The built-in Gradle tasks cover basic packaging needs:
- Creation of MSI files or NSIS installer EXEs for Windows, signed app bundles for macOS and DEB/RPM packages for Linux.
- Bundling of the JVM using
jlink
. - Customization of packaging options on each OS.
Conveyor (docs) is a tool available for download from Hydraulic. It integrates with the Compose Gradle plugin and is useful if you want any of the following things:
- Online updates. The Compose plugin creates packages that users must update manually by reinstalling. Conveyor generates packages that can silently update themselves in the background on Windows/macOS, or which use apt/etc on Linux.
- Cross-building. Creation, signing and notarization of packages for all supported targets from any OS (e.g. your developer laptop, a CI machine). The built-in tasks must be run from each OS you target.
- Self-signed packages.

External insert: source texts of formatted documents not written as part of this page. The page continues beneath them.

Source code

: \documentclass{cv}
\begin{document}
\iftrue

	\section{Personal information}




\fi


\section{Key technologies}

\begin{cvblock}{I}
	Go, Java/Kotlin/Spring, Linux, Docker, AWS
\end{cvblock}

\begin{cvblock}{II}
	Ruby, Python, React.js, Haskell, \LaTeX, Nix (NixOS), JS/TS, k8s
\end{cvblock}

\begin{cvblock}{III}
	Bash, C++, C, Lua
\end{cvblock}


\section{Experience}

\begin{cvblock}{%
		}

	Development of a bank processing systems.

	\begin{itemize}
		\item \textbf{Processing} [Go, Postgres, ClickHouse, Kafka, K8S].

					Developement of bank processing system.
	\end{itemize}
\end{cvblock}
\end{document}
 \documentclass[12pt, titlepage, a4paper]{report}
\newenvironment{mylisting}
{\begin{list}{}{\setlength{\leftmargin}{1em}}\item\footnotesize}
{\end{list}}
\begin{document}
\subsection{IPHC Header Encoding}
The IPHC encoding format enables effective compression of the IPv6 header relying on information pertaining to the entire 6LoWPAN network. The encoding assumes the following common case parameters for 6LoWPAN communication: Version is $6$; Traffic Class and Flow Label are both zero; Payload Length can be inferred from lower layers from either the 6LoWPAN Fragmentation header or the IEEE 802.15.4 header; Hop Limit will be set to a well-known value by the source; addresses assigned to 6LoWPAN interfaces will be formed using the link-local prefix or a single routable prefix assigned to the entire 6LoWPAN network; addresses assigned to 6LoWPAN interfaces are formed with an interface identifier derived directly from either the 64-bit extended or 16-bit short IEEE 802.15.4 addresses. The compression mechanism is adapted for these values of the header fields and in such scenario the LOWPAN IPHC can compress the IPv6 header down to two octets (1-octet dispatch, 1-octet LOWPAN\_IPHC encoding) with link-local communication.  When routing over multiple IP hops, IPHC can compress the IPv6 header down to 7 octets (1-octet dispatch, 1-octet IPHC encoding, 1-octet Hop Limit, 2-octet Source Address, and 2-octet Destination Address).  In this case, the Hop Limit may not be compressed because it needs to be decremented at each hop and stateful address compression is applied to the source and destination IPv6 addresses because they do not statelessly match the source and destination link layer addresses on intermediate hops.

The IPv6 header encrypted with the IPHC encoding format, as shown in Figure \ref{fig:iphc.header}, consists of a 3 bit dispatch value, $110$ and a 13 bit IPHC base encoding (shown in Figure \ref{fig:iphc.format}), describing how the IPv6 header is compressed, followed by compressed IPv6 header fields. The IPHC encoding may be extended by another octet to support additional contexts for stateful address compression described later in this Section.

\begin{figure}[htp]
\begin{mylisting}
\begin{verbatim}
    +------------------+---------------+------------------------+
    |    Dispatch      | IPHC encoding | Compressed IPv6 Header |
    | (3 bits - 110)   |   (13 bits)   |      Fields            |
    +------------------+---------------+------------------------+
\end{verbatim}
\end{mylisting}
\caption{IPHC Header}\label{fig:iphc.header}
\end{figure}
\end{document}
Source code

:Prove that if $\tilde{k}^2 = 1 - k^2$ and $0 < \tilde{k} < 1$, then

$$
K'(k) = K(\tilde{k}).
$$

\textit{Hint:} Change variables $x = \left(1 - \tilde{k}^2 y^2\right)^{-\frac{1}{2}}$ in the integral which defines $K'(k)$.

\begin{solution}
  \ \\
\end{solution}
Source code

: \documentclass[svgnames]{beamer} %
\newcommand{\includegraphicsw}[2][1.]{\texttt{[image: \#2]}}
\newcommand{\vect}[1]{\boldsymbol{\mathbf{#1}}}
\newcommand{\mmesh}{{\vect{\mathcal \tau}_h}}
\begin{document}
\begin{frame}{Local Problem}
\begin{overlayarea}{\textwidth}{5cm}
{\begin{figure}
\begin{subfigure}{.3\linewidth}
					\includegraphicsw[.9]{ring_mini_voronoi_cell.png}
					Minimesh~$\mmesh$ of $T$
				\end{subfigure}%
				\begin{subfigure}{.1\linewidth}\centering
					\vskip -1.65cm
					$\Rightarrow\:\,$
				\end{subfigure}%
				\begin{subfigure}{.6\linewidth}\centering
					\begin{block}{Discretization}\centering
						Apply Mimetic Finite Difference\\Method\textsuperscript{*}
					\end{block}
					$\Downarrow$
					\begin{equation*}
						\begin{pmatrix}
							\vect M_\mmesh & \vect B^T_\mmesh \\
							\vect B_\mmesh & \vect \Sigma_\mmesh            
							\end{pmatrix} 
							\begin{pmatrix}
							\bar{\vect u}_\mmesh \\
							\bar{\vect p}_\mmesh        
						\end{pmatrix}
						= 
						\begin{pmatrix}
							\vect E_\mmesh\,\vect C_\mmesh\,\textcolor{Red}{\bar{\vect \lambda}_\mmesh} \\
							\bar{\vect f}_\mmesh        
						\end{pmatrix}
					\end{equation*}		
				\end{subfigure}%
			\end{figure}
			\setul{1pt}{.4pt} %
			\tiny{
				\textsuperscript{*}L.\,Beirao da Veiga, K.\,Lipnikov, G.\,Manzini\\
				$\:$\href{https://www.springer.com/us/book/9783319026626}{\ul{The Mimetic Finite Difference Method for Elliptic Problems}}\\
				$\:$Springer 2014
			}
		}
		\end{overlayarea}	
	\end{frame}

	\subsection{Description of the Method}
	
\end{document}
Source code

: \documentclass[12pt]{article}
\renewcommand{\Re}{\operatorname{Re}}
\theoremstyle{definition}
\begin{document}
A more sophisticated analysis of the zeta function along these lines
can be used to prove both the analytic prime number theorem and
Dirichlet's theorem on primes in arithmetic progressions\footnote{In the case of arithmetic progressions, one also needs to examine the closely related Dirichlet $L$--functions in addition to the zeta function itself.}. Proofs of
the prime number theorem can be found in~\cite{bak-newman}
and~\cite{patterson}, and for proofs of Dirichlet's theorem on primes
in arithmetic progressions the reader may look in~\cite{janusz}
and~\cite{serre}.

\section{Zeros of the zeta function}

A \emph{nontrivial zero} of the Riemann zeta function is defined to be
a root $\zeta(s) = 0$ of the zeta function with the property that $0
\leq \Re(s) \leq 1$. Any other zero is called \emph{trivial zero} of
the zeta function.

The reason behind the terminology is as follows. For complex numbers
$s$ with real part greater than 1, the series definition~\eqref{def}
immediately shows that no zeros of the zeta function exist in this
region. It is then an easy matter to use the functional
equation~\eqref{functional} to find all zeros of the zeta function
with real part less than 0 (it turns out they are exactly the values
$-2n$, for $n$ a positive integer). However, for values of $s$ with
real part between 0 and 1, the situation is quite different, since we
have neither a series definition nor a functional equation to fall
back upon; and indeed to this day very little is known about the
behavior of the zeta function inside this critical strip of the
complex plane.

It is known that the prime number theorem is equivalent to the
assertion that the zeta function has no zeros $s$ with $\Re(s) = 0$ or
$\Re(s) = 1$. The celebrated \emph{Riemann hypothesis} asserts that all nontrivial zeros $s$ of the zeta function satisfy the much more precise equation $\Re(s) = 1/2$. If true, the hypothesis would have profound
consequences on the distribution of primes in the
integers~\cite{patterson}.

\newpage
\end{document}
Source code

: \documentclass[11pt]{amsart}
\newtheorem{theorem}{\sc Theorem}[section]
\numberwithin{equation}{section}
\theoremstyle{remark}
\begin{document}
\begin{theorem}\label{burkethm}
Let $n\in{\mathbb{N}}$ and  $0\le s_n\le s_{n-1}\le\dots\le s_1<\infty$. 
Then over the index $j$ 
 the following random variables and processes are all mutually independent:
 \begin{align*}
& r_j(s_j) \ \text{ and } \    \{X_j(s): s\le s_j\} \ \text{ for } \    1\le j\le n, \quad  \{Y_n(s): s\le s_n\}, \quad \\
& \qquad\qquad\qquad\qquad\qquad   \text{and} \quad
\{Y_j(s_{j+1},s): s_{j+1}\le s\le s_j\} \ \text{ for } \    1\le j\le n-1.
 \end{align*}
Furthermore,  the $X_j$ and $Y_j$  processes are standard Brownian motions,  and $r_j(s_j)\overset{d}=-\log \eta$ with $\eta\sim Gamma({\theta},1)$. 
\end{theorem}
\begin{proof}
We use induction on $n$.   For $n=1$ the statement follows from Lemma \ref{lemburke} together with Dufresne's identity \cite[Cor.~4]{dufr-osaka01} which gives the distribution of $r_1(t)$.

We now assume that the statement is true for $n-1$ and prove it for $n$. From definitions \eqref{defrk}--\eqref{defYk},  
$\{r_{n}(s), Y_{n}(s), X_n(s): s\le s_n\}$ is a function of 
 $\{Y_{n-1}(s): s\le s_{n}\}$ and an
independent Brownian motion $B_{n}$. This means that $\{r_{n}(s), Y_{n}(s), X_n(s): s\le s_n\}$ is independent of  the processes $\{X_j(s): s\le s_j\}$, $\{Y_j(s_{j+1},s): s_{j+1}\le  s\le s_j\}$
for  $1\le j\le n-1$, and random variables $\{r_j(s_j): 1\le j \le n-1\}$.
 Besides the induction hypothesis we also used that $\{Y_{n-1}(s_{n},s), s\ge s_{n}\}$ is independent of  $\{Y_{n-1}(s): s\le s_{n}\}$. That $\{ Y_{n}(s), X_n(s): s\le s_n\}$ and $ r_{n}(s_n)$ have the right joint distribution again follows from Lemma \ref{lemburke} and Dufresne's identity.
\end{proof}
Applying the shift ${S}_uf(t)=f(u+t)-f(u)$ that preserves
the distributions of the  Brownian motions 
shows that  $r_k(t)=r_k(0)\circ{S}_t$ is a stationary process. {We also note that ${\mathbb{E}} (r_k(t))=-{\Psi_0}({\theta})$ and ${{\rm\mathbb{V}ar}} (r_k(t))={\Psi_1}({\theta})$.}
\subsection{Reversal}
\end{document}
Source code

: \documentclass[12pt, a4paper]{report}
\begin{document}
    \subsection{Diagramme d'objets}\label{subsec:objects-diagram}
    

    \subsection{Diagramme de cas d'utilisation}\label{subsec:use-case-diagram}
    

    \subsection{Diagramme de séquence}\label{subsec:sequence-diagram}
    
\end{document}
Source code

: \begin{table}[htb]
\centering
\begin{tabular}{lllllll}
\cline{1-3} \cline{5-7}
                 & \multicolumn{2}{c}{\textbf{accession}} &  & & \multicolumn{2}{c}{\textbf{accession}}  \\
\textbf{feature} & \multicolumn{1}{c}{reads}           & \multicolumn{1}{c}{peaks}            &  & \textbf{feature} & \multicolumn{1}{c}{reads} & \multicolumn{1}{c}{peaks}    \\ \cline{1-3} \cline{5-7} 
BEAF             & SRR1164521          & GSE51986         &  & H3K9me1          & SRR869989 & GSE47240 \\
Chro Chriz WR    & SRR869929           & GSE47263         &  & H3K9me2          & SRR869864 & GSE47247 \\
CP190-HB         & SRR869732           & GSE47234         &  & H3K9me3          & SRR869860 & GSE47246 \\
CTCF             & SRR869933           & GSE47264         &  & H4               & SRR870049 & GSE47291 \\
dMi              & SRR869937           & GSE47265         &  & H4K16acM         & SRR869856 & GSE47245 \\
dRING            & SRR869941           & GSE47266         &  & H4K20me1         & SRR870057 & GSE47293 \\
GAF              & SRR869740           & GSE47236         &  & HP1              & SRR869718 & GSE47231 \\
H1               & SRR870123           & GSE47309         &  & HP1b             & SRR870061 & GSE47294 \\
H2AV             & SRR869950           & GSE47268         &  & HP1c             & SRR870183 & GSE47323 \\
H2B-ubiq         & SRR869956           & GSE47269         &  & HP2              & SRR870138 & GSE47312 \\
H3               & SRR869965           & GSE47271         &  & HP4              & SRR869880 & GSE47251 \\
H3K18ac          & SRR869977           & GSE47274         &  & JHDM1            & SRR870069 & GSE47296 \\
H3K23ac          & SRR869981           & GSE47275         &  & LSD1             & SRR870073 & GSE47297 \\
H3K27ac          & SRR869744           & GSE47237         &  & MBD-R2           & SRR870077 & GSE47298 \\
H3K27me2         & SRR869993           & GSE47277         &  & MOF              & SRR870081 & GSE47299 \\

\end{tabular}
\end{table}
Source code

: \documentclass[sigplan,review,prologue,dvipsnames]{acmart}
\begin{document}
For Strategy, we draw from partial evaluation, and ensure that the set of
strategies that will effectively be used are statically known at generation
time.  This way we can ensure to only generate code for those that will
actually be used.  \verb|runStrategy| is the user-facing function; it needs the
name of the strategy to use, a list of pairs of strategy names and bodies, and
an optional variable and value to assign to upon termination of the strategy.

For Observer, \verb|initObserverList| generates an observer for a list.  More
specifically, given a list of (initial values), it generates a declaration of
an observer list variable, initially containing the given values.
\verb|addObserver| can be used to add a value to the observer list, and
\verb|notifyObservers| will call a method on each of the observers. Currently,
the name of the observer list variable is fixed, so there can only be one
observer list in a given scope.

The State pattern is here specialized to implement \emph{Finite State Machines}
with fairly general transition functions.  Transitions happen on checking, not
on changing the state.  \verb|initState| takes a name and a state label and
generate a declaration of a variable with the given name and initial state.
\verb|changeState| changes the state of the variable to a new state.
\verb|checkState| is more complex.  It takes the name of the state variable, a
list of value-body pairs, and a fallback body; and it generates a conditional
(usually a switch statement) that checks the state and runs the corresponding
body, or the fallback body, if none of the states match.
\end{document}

These don't require you to purchase signing certificates, but require the user to copy/paste terminal commands.
- Download pages. Generated static HTML that detects the user's OS and CPU architecture (example).
- Icon conversion. The built in tasks require you to convert icons to platform specific formats manually.
- Size optimization.
jdeps
is used to shrink the download by stripping unused JDK modules. - Accessibility. Automatic support for screen readers is added using the Java Accessibility Bridge.
- Happy IT departments. Conveyor uses MSIX, Microsoft's current-gen Windows 10/11 packaging system, which is deeply integrated with Windows network admin tools.
- CLI support. Supplementary command line tools included with your package.
- Commercial support.
This isn't a complete list of features, we suggest checking their docs to see what's available. It's free for open source projects, but after the introductory period ends it will require a license for commercial projects (see their pricing page for details).